Réduire le recours aux engrais azotés est possible et bénéficierait à l’environnement et à la santé, tout en conservant des rendements agricoles capables de nourrir 10 milliards d’humains, estiment des chercheurs dans une étude publiée par la prestigieuse revue scientifique Nature.

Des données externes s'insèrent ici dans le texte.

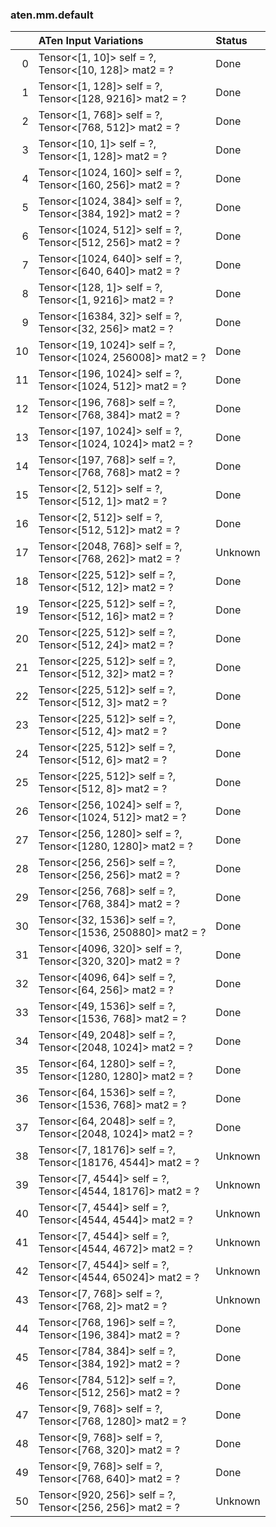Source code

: ### aten.mm.default
|    | ATen Input Variations                                           | Status   |
|---:|:----------------------------------------------------------------|:---------|
|  0 | Tensor<[1, 10]> self = ?,<br>Tensor<[10, 128]> mat2 = ?         | Done     |
|  1 | Tensor<[1, 128]> self = ?,<br>Tensor<[128, 9216]> mat2 = ?      | Done     |
|  2 | Tensor<[1, 768]> self = ?,<br>Tensor<[768, 512]> mat2 = ?       | Done     |
|  3 | Tensor<[10, 1]> self = ?,<br>Tensor<[1, 128]> mat2 = ?          | Done     |
|  4 | Tensor<[1024, 160]> self = ?,<br>Tensor<[160, 256]> mat2 = ?    | Done     |
|  5 | Tensor<[1024, 384]> self = ?,<br>Tensor<[384, 192]> mat2 = ?    | Done     |
|  6 | Tensor<[1024, 512]> self = ?,<br>Tensor<[512, 256]> mat2 = ?    | Done     |
|  7 | Tensor<[1024, 640]> self = ?,<br>Tensor<[640, 640]> mat2 = ?    | Done     |
|  8 | Tensor<[128, 1]> self = ?,<br>Tensor<[1, 9216]> mat2 = ?        | Done     |
|  9 | Tensor<[16384, 32]> self = ?,<br>Tensor<[32, 256]> mat2 = ?     | Done     |
| 10 | Tensor<[19, 1024]> self = ?,<br>Tensor<[1024, 256008]> mat2 = ? | Done     |
| 11 | Tensor<[196, 1024]> self = ?,<br>Tensor<[1024, 512]> mat2 = ?   | Done     |
| 12 | Tensor<[196, 768]> self = ?,<br>Tensor<[768, 384]> mat2 = ?     | Done     |
| 13 | Tensor<[197, 1024]> self = ?,<br>Tensor<[1024, 1024]> mat2 = ?  | Done     |
| 14 | Tensor<[197, 768]> self = ?,<br>Tensor<[768, 768]> mat2 = ?     | Done     |
| 15 | Tensor<[2, 512]> self = ?,<br>Tensor<[512, 1]> mat2 = ?         | Done     |
| 16 | Tensor<[2, 512]> self = ?,<br>Tensor<[512, 512]> mat2 = ?       | Done     |
| 17 | Tensor<[2048, 768]> self = ?,<br>Tensor<[768, 262]> mat2 = ?    | Unknown  |
| 18 | Tensor<[225, 512]> self = ?,<br>Tensor<[512, 12]> mat2 = ?      | Done     |
| 19 | Tensor<[225, 512]> self = ?,<br>Tensor<[512, 16]> mat2 = ?      | Done     |
| 20 | Tensor<[225, 512]> self = ?,<br>Tensor<[512, 24]> mat2 = ?      | Done     |
| 21 | Tensor<[225, 512]> self = ?,<br>Tensor<[512, 32]> mat2 = ?      | Done     |
| 22 | Tensor<[225, 512]> self = ?,<br>Tensor<[512, 3]> mat2 = ?       | Done     |
| 23 | Tensor<[225, 512]> self = ?,<br>Tensor<[512, 4]> mat2 = ?       | Done     |
| 24 | Tensor<[225, 512]> self = ?,<br>Tensor<[512, 6]> mat2 = ?       | Done     |
| 25 | Tensor<[225, 512]> self = ?,<br>Tensor<[512, 8]> mat2 = ?       | Done     |
| 26 | Tensor<[256, 1024]> self = ?,<br>Tensor<[1024, 512]> mat2 = ?   | Done     |
| 27 | Tensor<[256, 1280]> self = ?,<br>Tensor<[1280, 1280]> mat2 = ?  | Done     |
| 28 | Tensor<[256, 256]> self = ?,<br>Tensor<[256, 256]> mat2 = ?     | Done     |
| 29 | Tensor<[256, 768]> self = ?,<br>Tensor<[768, 384]> mat2 = ?     | Done     |
| 30 | Tensor<[32, 1536]> self = ?,<br>Tensor<[1536, 250880]> mat2 = ? | Done     |
| 31 | Tensor<[4096, 320]> self = ?,<br>Tensor<[320, 320]> mat2 = ?    | Done     |
| 32 | Tensor<[4096, 64]> self = ?,<br>Tensor<[64, 256]> mat2 = ?      | Done     |
| 33 | Tensor<[49, 1536]> self = ?,<br>Tensor<[1536, 768]> mat2 = ?    | Done     |
| 34 | Tensor<[49, 2048]> self = ?,<br>Tensor<[2048, 1024]> mat2 = ?   | Done     |
| 35 | Tensor<[64, 1280]> self = ?,<br>Tensor<[1280, 1280]> mat2 = ?   | Done     |
| 36 | Tensor<[64, 1536]> self = ?,<br>Tensor<[1536, 768]> mat2 = ?    | Done     |
| 37 | Tensor<[64, 2048]> self = ?,<br>Tensor<[2048, 1024]> mat2 = ?   | Done     |
| 38 | Tensor<[7, 18176]> self = ?,<br>Tensor<[18176, 4544]> mat2 = ?  | Unknown  |
| 39 | Tensor<[7, 4544]> self = ?,<br>Tensor<[4544, 18176]> mat2 = ?   | Unknown  |
| 40 | Tensor<[7, 4544]> self = ?,<br>Tensor<[4544, 4544]> mat2 = ?    | Unknown  |
| 41 | Tensor<[7, 4544]> self = ?,<br>Tensor<[4544, 4672]> mat2 = ?    | Unknown  |
| 42 | Tensor<[7, 4544]> self = ?,<br>Tensor<[4544, 65024]> mat2 = ?   | Unknown  |
| 43 | Tensor<[7, 768]> self = ?,<br>Tensor<[768, 2]> mat2 = ?         | Unknown  |
| 44 | Tensor<[768, 196]> self = ?,<br>Tensor<[196, 384]> mat2 = ?     | Done     |
| 45 | Tensor<[784, 384]> self = ?,<br>Tensor<[384, 192]> mat2 = ?     | Done     |
| 46 | Tensor<[784, 512]> self = ?,<br>Tensor<[512, 256]> mat2 = ?     | Done     |
| 47 | Tensor<[9, 768]> self = ?,<br>Tensor<[768, 1280]> mat2 = ?      | Done     |
| 48 | Tensor<[9, 768]> self = ?,<br>Tensor<[768, 320]> mat2 = ?       | Done     |
| 49 | Tensor<[9, 768]> self = ?,<br>Tensor<[768, 640]> mat2 = ?       | Done     |
| 50 | Tensor<[920, 256]> self = ?,<br>Tensor<[256, 256]> mat2 = ?     | Unknown  |

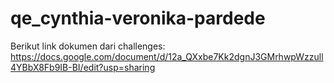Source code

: # qe_cynthia-veronika-pardede
Berikut link dokumen dari challenges:
https://docs.google.com/document/d/12a_QXxbe7Kk2dgnJ3GMrhwpWzzull4YBbX8Fb9IB-BI/edit?usp=sharing
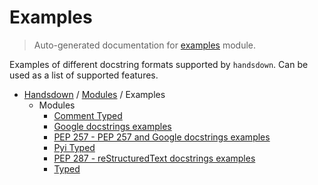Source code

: # Examples

> Auto-generated documentation for [examples](https://github.com/vemel/handsdown/blob/master/examples/__init__.py) module.

Examples of different docstring formats supported by `handsdown`.
Can be used as a list of supported features.

- [Handsdown](../README.md#-handsdown---python-documentation-generator) / [Modules](../MODULES.md#modules) / Examples
    - Modules
        - [Comment Typed](comment_typed.md#comment-typed)
        - [Google docstrings examples](google_docstrings.md#google-docstrings-examples)
        - [PEP 257 - PEP 257 and Google docstrings examples](pep257_docstrings.md#pep-257---pep-257-and-google-docstrings-examples)
        - [Pyi Typed](pyi_typed.md#pyi-typed)
        - [PEP 287 - reStructuredText docstrings examples](rst_docstrings.md#pep-287---restructuredtext-docstrings-examples)
        - [Typed](typed.md#typed)
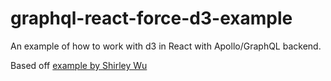 # graphql-react-force-d3-example
An example of how to work with d3 in React with Apollo/GraphQL backend.

Based off [example by Shirley Wu](http://bl.ocks.org/sxywu/1db896c1a38d89ae71b4)
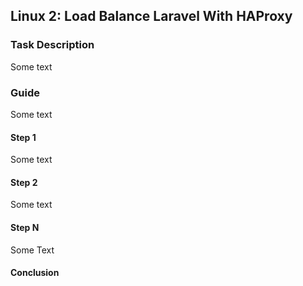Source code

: ## Linux 2: Load Balance Laravel With HAProxy

### Task Description

Some text

### Guide

Some text

#### Step 1

Some text

#### Step 2

Some text

#### Step N

Some Text

#### Conclusion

Les travaux, publiés le 4 janvier par un groupe de chercheurs internationaux ayant analysé plus de 1.500 relevés sur des terres cultivées du monde entier, présentent 11 réformes à mettre en oeuvre d’urgence pour réduire la pollution par les engrais, sans sacrifier les rendements, notamment par la rotation des cultures ou un système de « crédits azote ». Les avantages de la réduction de la pollution azotée d’origine agricole sont environ 25 fois supérieurs aux coûts de la mise en place de ces mesures, estimées par l’étude à 34 milliards de dollars par an, écrivent les scientifiques. Pour la Chine et l’Inde – dont l’utilisation intensive d’engrais en fait les principaux pollueurs d’azote au monde – ce coût serait d’environ 5 et 3 milliards de dollars. A l’inverse, la diminution des décès prématurés causés par la pollution azotée et celle des dégâts sur la nature ainsi que l’augmentation des rendements agricoles pourrait représenter un bénéfice de près de 500 milliards de dollars. « Compte tenu des multiples impacts des dérivés réactifs de l’azote sur la santé, le climat et l’environnement, il faut le réduire dans tous les milieux comme l’air et l’eau », explique à l’AFP l’auteur principal, Baojing Gu, professeur à l’université de Zhejiang en Chine. Mais les mesures proposées pourraient aussi avoir un impact « légèrement » négatif sur la lutte contre le changement climatique, en entraînant « une moindre séquestration du carbone par les écosystèmes », ajoute M. Gu. Malgré des bénéfices à long terme considérables, une telle réforme de la gestion de l’azote a des coûts de démarrage hors de portée pour de nombreux petits exploitants agricoles, à moins d’être soutenue par de fortes politiques publiques. Un système de « crédits d’azote » pourrait toutefois subventionner les agriculteurs qui adoptent ces techniques innovantes. Pour amorcer ce cercle vertueux, les financements pourraient être abondés en taxant les denrées alimentaires ou les activités et produits polluants.
« Cycle de l’azote »
L’utilisation intensive d’engrais chimiques a aidé à multiplier par quatre la population humaine au cours du siècle dernier, rappellent les auteurs, et reste essentielle pour nourrir une population terrestre estimée à 9,7 milliards de personnes d’ici 2050. Mais l’explosion des récoltes permises par la révolution agricole s’est faite au détriment de l’environnement. Aujourd’hui, plus de la moitié de l’azote contenu dans les engrais s’infiltre dans l’air et dans l’eau, entraînant une pollution toxique, l’acidification des sols, l’amincissement de la couche d’ozone et une érosion de la biodiversité. Le monde est naturellement inondé d’azote, essentiel à toute vie sur Terre, en particulier des plantes. Près de 80% de l’atmosphère en est constituée, sous une forme gazeuse (N2) toutefois peu utile à la plupart des organismes vivants jusqu’à ce que les microbes ne le transforment en ammoniac métabolisable. Ce processus achemine chaque année quelque 200 millions de tonnes d’azote dans le sol et les océans. Sous différentes formes, l’azote retrouve le chemin de l’atmosphère grâce aux bactéries, notamment dans les zones humides, ou après avoir été disséminées dans les océans ou brûlées. Mais ce « cycle de l’azote » naturel est massivement déséquilibré par l’utilisation de quelque 120 millions de tonnes d’engrais chimiques chaque année, rappelle l’étude. Moins de la moitié de cet apport humain est effectivement absorbé par les plantes, le reste s’infiltre dans l’environnement avec son cortège de nuisances. Le défi, pour l’humanité, est de trouver la solution pour ne plus inonder les sols d’azote, et réduire son empreinte azote… Comme elle tente de réduire son empreinte carbone dans la lutte contre le réchauffement climatique.